**Task instructions**
From the data below, report how many lines contain the word "label", giving the number and nothing else.

**Exercise data**
+-------+
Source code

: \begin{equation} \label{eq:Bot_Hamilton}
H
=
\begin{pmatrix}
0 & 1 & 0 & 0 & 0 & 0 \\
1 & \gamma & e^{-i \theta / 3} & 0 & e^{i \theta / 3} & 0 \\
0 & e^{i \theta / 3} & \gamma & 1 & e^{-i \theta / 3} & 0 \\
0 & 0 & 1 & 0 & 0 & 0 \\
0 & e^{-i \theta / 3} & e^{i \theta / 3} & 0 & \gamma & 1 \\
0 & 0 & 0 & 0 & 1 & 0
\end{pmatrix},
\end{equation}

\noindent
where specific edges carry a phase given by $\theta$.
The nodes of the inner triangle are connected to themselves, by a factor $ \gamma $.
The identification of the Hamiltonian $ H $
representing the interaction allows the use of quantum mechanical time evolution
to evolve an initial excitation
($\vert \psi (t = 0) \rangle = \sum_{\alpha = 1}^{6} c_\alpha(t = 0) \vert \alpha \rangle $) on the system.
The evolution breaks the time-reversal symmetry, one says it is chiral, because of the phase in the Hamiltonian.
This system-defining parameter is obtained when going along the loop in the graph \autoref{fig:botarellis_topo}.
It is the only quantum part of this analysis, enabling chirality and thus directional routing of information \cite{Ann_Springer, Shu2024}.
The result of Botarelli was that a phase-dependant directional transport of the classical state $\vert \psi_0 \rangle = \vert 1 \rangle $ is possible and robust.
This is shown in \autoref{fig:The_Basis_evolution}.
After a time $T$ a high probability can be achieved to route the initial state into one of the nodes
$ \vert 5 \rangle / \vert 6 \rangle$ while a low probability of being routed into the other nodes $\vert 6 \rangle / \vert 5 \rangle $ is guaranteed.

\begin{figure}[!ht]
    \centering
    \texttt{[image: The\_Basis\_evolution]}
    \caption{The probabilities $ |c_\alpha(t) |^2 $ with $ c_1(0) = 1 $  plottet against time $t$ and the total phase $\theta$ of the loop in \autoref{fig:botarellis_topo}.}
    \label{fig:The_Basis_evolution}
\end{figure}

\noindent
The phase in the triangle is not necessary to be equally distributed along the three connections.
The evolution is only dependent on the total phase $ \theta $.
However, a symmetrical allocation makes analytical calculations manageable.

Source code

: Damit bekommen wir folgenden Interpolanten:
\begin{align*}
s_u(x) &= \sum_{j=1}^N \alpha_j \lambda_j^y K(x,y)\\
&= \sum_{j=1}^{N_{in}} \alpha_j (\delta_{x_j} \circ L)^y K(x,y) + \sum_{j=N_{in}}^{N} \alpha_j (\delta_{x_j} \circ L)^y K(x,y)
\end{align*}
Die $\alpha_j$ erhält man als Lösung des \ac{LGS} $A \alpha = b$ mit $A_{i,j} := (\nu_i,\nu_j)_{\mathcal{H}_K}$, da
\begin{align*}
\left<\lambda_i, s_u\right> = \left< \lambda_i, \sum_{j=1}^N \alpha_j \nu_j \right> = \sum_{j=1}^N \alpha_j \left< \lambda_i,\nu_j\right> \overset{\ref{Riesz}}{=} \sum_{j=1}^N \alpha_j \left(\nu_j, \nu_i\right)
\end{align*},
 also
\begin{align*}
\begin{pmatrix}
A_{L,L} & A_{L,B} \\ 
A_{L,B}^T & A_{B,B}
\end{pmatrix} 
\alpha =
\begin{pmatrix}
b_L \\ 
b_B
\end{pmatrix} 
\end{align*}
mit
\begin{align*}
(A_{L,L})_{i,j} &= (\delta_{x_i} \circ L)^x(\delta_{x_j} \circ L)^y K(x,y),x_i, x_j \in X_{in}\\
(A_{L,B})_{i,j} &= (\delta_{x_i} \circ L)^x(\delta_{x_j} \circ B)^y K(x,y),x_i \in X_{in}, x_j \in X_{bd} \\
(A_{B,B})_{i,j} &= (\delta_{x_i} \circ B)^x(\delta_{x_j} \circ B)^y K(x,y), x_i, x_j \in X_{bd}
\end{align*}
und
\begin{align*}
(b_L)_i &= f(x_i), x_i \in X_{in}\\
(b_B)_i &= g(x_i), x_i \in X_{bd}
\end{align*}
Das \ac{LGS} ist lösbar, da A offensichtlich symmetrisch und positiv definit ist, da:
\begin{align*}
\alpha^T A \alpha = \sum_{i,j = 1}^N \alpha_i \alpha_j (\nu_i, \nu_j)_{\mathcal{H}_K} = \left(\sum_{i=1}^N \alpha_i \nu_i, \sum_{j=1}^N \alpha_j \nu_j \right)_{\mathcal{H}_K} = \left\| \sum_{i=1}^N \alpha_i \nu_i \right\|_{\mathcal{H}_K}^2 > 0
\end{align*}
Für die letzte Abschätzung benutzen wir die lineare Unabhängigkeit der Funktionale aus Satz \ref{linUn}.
+-------+
**Output for this task**
2